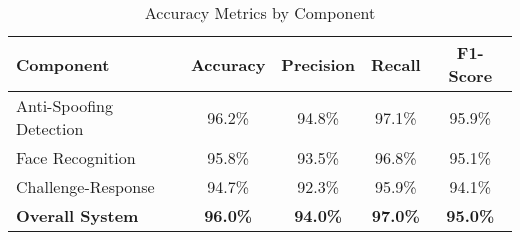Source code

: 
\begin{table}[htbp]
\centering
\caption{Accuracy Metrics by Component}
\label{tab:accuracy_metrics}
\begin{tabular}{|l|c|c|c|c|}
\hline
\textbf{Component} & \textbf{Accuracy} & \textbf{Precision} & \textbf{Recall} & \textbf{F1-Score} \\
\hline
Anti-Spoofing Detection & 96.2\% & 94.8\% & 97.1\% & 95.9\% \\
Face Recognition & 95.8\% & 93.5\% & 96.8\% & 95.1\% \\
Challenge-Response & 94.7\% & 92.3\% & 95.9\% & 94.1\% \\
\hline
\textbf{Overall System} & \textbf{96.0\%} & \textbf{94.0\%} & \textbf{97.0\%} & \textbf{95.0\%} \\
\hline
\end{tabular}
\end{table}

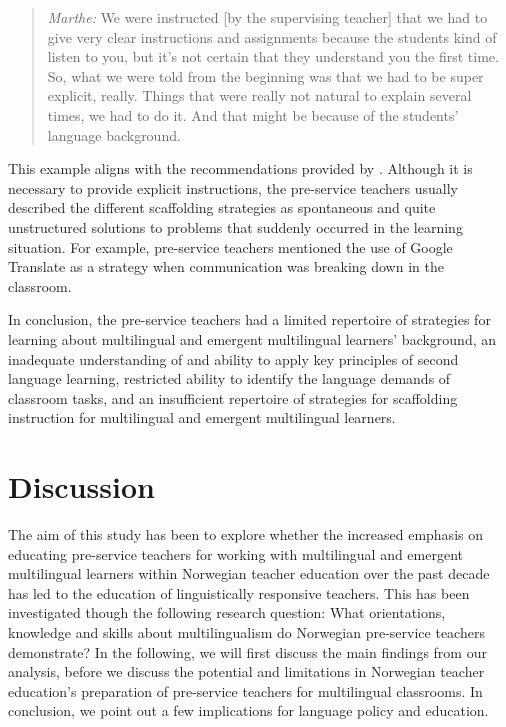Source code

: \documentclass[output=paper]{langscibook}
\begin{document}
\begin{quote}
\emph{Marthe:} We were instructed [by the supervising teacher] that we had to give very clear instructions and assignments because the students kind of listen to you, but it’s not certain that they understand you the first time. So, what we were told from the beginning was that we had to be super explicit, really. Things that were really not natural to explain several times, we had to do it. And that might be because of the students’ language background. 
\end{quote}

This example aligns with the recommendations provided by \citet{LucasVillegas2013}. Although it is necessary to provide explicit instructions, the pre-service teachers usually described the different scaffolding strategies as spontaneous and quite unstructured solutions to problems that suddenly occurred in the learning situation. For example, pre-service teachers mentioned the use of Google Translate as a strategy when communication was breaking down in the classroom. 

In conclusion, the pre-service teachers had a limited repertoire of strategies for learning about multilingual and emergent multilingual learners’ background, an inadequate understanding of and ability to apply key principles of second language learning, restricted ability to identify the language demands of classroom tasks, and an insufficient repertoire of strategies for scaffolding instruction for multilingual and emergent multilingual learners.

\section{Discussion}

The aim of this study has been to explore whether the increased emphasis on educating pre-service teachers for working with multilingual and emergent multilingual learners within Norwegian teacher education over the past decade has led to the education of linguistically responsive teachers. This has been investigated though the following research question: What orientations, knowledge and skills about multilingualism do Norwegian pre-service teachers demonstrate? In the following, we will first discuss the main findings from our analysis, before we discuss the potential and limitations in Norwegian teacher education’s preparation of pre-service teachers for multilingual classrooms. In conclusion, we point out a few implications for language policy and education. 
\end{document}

## TASK ITEM:
Every line that holds the word "conclusion" should be copied from the records.

## EXERCISE OUTPUT:
In conclusion, the pre-service teachers had a limited repertoire of strategies for learning about multilingual and emergent multilingual learners’ background, an inadequate understanding of and ability to apply key principles of second language learning, restricted ability to identify the language demands of classroom tasks, and an insufficient repertoire of strategies for scaffolding instruction for multilingual and emergent multilingual learners.
The aim of this study has been to explore whether the increased emphasis on educating pre-service teachers for working with multilingual and emergent multilingual learners within Norwegian teacher education over the past decade has led to the education of linguistically responsive teachers. This has been investigated though the following research question: What orientations, knowledge and skills about multilingualism do Norwegian pre-service teachers demonstrate? In the following, we will first discuss the main findings from our analysis, before we discuss the potential and limitations in Norwegian teacher education’s preparation of pre-service teachers for multilingual classrooms. In conclusion, we point out a few implications for language policy and education. 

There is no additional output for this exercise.